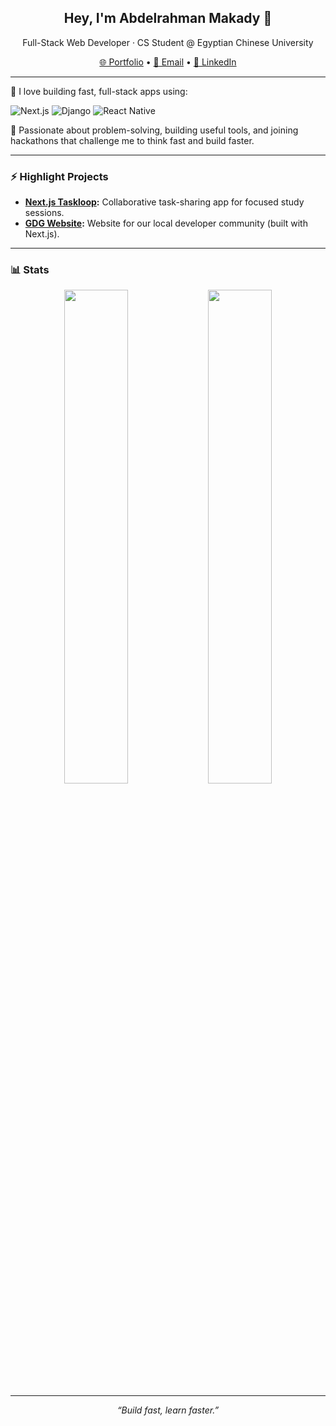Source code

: <h2 align="center">Hey, I'm Abdelrahman Makady 👋</h2>
<p align="center">Full-Stack Web Developer · CS Student @ Egyptian Chinese University</p>

<p align="center">
  <a href="https://abdelrahman.makady.online">🌐 Portfolio</a> •
  <a href="mailto:abdelrhmanlearn@gmail.com">📩 Email</a> •
  <a href="https://www.linkedin.com/in/abdelrahman-makady/">💼 LinkedIn</a>
</p>

---

🚀 I love building fast, full-stack apps using:

![Next.js](https://img.shields.io/badge/Next.js-000000?style=flat-square&logo=nextdotjs&logoColor=white)
![Django](https://img.shields.io/badge/Django-092E20?style=flat-square&logo=django&logoColor=white)
![React Native](https://img.shields.io/badge/React_Native-20232A?style=flat-square&logo=react&logoColor=61DAFB)

🧠 Passionate about problem-solving, building useful tools, and joining hackathons that challenge me to think fast and build faster.

---

### ⚡ Highlight Projects
- **[Next.js Taskloop](https://github.com/makady/nextjs-taskloop):** Collaborative task-sharing app for focused study sessions.
- **[GDG Website](https://github.com/makady/gdg-website):** Website for our local developer community (built with Next.js).

---

### 📊 Stats

<p align="center">
  <img src="https://github-readme-stats.vercel.app/api?username=abdolrhman-mo&show_icons=true&theme=radical" width="45%" />
  <img src="https://github-readme-stats.vercel.app/api/top-langs/?username=abdolrhman-mo&layout=compact&theme=radical" width="45%" />
</p>

---

<p align="center"><i>“Build fast, learn faster.”</i></p>
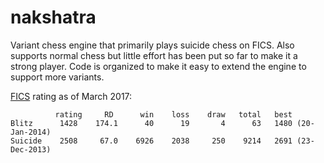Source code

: # nakshatra
Variant chess engine that primarily plays suicide chess on FICS. Also supports normal chess but little effort has been put so far to make it a strong player. Code is organized to make it easy to extend the engine to support more variants.

[FICS](http://www.freechess.org) rating as of March 2017:

              rating     RD      win    loss    draw   total   best 
    Blitz      1428    174.1      40      19       4      63   1480 (20-Jan-2014) 
    Suicide    2508     67.0    6926    2038     250    9214   2691 (23-Dec-2013) 
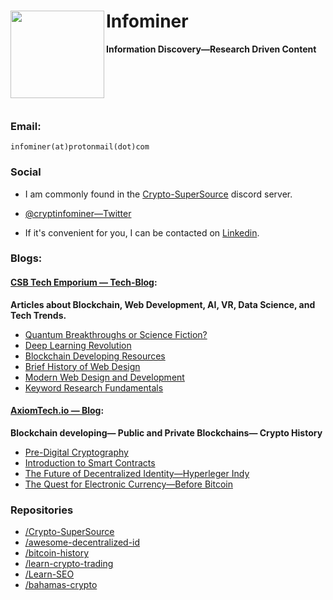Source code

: # Infominer  <img src="https://i.imgur.com/6yj32rq.png" align="left" width="150" height="140">
**Information Discovery—Research Driven Content**

<br/><br/><br/><br/>
### Email:

`infominer(at)protonmail(dot)com`

### Social

* I am commonly found in the [Crypto-SuperSource](https://discord.gg/ahTuPMY) discord server.

* [@cryptinfominer—Twitter](https://twitter.com/cryptinfominer)

* If it's convenient for you, I can be contacted on [Linkedin](https://www.linkedin.com/in/infominer/).

### Blogs: 

#### [CSB Tech Emporium — Tech-Blog](https://www.csbtechemporium.com/the-tech-blog/): 
**Articles about Blockchain, Web Development, AI, VR, Data Science, and Tech Trends.**
  * [Quantum Breakthroughs or Science Fiction?](https://www.csbtechemporium.com/quantum-revolution-or-scifi/)
  * [Deep Learning Revolution](https://www.csbtechemporium.com/deep-learning-revolution/)
  * [Blockchain Developing Resources](https://www.csbtechemporium.com/become-a-blockchain-developer/)
  * [Brief History of Web Design](https://www.csbtechemporium.com/web-design-history/)
  * [Modern Web Design and Development](https://www.csbtechemporium.com/modern-web-design-and-development/)
  * [Keyword Research Fundamentals](https://www.csbtechemporium.com/keyword-research-fundamentals/)

#### [AxiomTech.io — Blog](https://www.axiomtech.io/blog/): 
**Blockchain developing— Public and Private Blockchains— Crypto History**
  * [Pre-Digital Cryptography](https://www.axiomtech.io/blog-feed/2018/9/24/pre-digital-cryptography-a-history)
  * [Introduction to Smart Contracts](https://www.axiomtech.io/blog-feed/2018/10/9/smart-contracts-uses-cases-dapps-icos)
  * [The Future of Decentralized Identity—Hyperleger Indy](https://www.axiomtech.io/blog-feed/hyperledger-indy-decentralized-identity)
  * [The Quest for Electronic Currency—Before Bitcoin](https://www.axiomtech.io/blog-feed/electronic-currency-before-bitcoin)

### Repositories
* [/Crypto-SuperSource](https://github.com/infominer33/Crypto-SuperSource)
* [/awesome-decentralized-id](https://github.com/infominer33/awesome-decentralized-id)
* [/bitcoin-history](https://github.com/infominer33/bitcoin-history)
* [/learn-crypto-trading](https://github.com/infominer33/learn-crypto-trading)
* [/Learn-SEO](https://github.com/infominer33/Learn-SEO)
* [/bahamas-crypto](https://github.com/infominer33/bahamas-crypto)
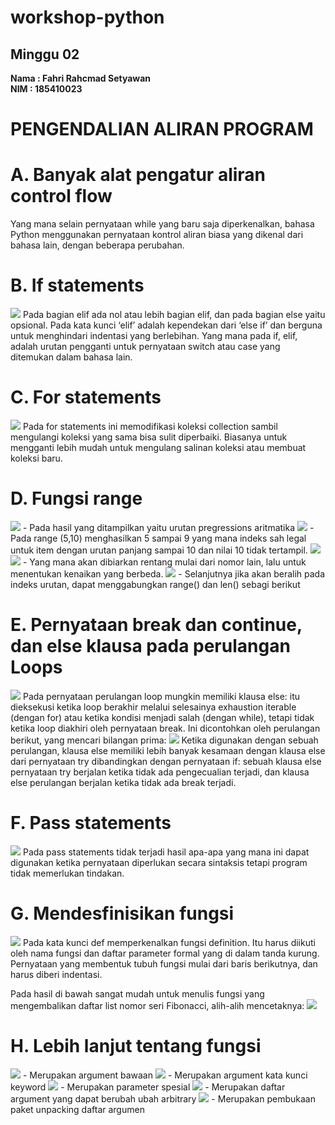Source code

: # workshop-python
<h2>Minggu 02</h2>
<b>Nama : Fahri Rahcmad Setyawan</b></br>
<b>NIM : 185410023</b>

# PENGENDALIAN ALIRAN PROGRAM

# A. Banyak alat pengatur aliran control flow
Yang mana selain pernyataan while yang baru saja diperkenalkan, bahasa Python menggunakan pernyataan 
kontrol aliran biasa yang dikenal dari bahasa lain, dengan beberapa perubahan.

# B.	If statements
<img src="https://github.com/Fahri54/workshop-python/blob/main/PERTEMUAN%202/gambar/1.png"/>
Pada bagian elif ada nol atau lebih bagian elif, dan pada bagian else yaitu opsional. Pada kata kunci 
‘elif’ adalah kependekan dari ‘else if’ dan berguna untuk menghindari indentasi yang berlebihan. Yang 
mana pada if, elif, adalah urutan pengganti untuk pernyataan switch atau case yang ditemukan dalam bahasa lain.

# C.	For statements
<img src="https://github.com/Fahri54/workshop-python/blob/main/PERTEMUAN%202/gambar/2.png"/>
Pada for statements ini memodifikasi koleksi collection sambil mengulangi koleksi yang sama bisa sulit 
diperbaiki. Biasanya untuk mengganti lebih mudah untuk mengulang salinan koleksi atau membuat koleksi baru.

# D.	Fungsi range
<img src="https://github.com/Fahri54/workshop-python/blob/main/PERTEMUAN%202/gambar/3.png"/>
-	Pada hasil yang ditampilkan yaitu urutan pregressions aritmatika

<img src="https://github.com/Fahri54/workshop-python/blob/main/PERTEMUAN%202/gambar/4.png"/>
-	Pada range (5,10) menghasilkan 5 sampai 9 yang mana indeks sah legal untuk item dengan urutan panjang sampai 
10 dan nilai 10 tidak tertampil.

<img src="https://github.com/Fahri54/workshop-python/blob/main/PERTEMUAN%202/gambar/5.png"/>
<img src="https://github.com/Fahri54/workshop-python/blob/main/PERTEMUAN%202/gambar/6.png"/>
-	Yang mana akan dibiarkan rentang mulai dari nomor lain, lalu untuk menentukan kenaikan yang berbeda.

<img src="https://github.com/Fahri54/workshop-python/blob/main/PERTEMUAN%202/gambar/7.png"/>
-	Selanjutnya jika akan beralih pada indeks urutan, dapat menggabungkan range() dan len() sebagi berikut

# E.	Pernyataan break dan continue, dan else klausa pada perulangan Loops
<img src="https://github.com/Fahri54/workshop-python/blob/main/PERTEMUAN%202/gambar/8.png"/>
Pada pernyataan perulangan loop mungkin memiliki klausa else: itu dieksekusi ketika loop berakhir melalui 
selesainya exhaustion iterable (dengan for) atau ketika kondisi menjadi salah (dengan while), tetapi tidak 
ketika loop diakhiri oleh pernyataan break. Ini dicontohkan oleh perulangan berikut, yang mencari bilangan prima:

<img src="https://github.com/Fahri54/workshop-python/blob/main/PERTEMUAN%202/gambar/9.png"/>
Ketika digunakan dengan sebuah perulangan, klausa else memiliki lebih banyak kesamaan dengan klausa else dari 
pernyataan try dibandingkan dengan pernyataan if: sebuah klausa else pernyataan try berjalan ketika tidak ada 
pengecualian terjadi, dan klausa else perulangan berjalan ketika tidak ada break terjadi.

# F.	Pass statements
<img src="https://github.com/Fahri54/workshop-python/blob/main/PERTEMUAN%202/gambar/10.png"/>
Pada pass statements tidak terjadi hasil apa-apa yang mana ini dapat digunakan ketika pernyataan diperlukan 
secara sintaksis tetapi program tidak memerlukan tindakan. 

# G.	Mendesfinisikan fungsi
<img src="https://github.com/Fahri54/workshop-python/blob/main/PERTEMUAN%202/gambar/11.png"/>
Pada kata kunci def memperkenalkan fungsi definition. Itu harus diikuti oleh nama fungsi dan daftar parameter 
formal yang di dalam tanda kurung. Pernyataan yang membentuk tubuh fungsi mulai dari baris berikutnya, dan harus diberi indentasi.

Pada hasil di bawah sangat mudah untuk menulis fungsi yang mengembalikan daftar list nomor seri Fibonacci, alih-alih mencetaknya:
<img src="https://github.com/Fahri54/workshop-python/blob/main/PERTEMUAN%202/gambar/12.png"/>

# H.	Lebih lanjut tentang fungsi
<img src="https://github.com/Fahri54/workshop-python/blob/main/PERTEMUAN%202/gambar/13.png"/>
-	Merupakan argument bawaan

<img src="https://github.com/Fahri54/workshop-python/blob/main/PERTEMUAN%202/gambar/14.png"/>
-	Merupakan argument kata kunci keyword 

<img src="https://github.com/Fahri54/workshop-python/blob/main/PERTEMUAN%202/gambar/15.png"/>
-	Merupakan parameter spesial 

<img src="https://github.com/Fahri54/workshop-python/blob/main/PERTEMUAN%202/gambar/16.png"/>
-	Merupakan daftar argument yang dapat berubah ubah arbitrary 

<img src="https://github.com/Fahri54/workshop-python/blob/main/PERTEMUAN%202/gambar/17.png"/>
-	Merupakan pembukaan paket unpacking daftar argumen 
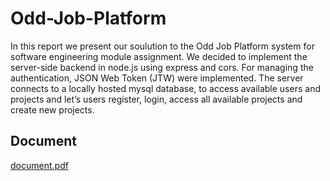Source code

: # Odd-Job-Platform

In this report we present our soulution to the Odd Job Platform system for software engineering module assignment. We decided to implement the server-side backend in node.js using express and cors. For managing the authentication, JSON Web Token (JTW) were implemented. The server connects to a locally hosted mysql database, to access available users and projects and let’s users register, login, access all available projects and create new projects. 

## Document
[document.pdf](https://github.com/Ameneh-KM/Odd-Job-Platform/files/10421195/document.pdf)
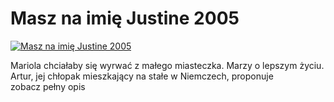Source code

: Masz na imię Justine 2005 
=============
[![Masz na imię Justine 2005 ](http://vidos.pl/images/player.gif)](http://vidos.pl/masz-na-imie-justine-2005)

 Mariola chciałaby się wyrwać z małego miasteczka. Marzy o lepszym życiu. Artur, jej chłopak mieszkający na stałe w Niemczech, proponuje zobacz pełny opis
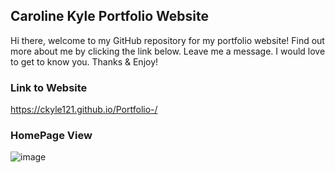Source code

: ## Caroline Kyle Portfolio Website 
Hi there, welcome to my GitHub repository for my portfolio website! Find out more about me by clicking the link below. Leave me a message. I would love to get to know you. Thanks & Enjoy!

### Link to Website 
https://ckyle121.github.io/Portfolio-/

### HomePage View
![image](https://user-images.githubusercontent.com/75647359/165972032-dd167bf6-9d14-4d3e-8f13-8b50985d3f6d.png)
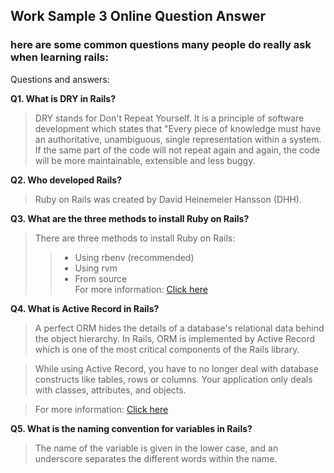## Work Sample 3 Online Question Answer

### here are some common questions many people do really ask when learning rails:
Questions and answers:  

**Q1. What is DRY in Rails?**
> DRY stands for Don't Repeat Yourself. It is a principle of software development which states that "Every piece of knowledge must have an authoritative, unambiguous, single representation within a system. If the same part of the code will not repeat again and again, the code will be more maintainable, extensible and less buggy.  

**Q2. Who developed Rails?**   
> Ruby on Rails was created by David Heinemeier Hansson (DHH).  

**Q3. What are the three methods to install Ruby on Rails?**  
> There are three methods to install Ruby on Rails:  
>> * Using rbenv (recommended)  
>> * Using rvm  
>> * From source  
> For more information: [Click here](https://www.javatpoint.com/ruby-on-rails-installation)  

**Q4. What is Active Record in Rails?**   
> A perfect ORM hides the details of a database's relational data behind the object hierarchy. In Rails, ORM is implemented by Active Record which is one of the most critical components of the Rails library.  

> While using Active Record, you have to no longer deal with database constructs like tables, rows or columns. Your application only deals with classes, attributes, and objects.  

> For more information: [Click here](https://www.javatpoint.com/ruby-on-rails-active-record)  

**Q5. What is the naming convention for variables in Rails?**  
> The name of the variable is given in the lower case, and an underscore separates the different words within the name.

> [Exercise requirements] Find "Ruby on Rails?**" in the entries above and copy that whole line exactly, then each line after it through the line that contains "Record in Rails?**".

> [Written solution]
**Q3. What are the three methods to install Ruby on Rails?**  
> There are three methods to install Ruby on Rails:  
>> * Using rbenv (recommended)  
>> * Using rvm  
>> * From source  
> For more information: [Click here](https://www.javatpoint.com/ruby-on-rails-installation)  

**Q4. What is Active Record in Rails?**   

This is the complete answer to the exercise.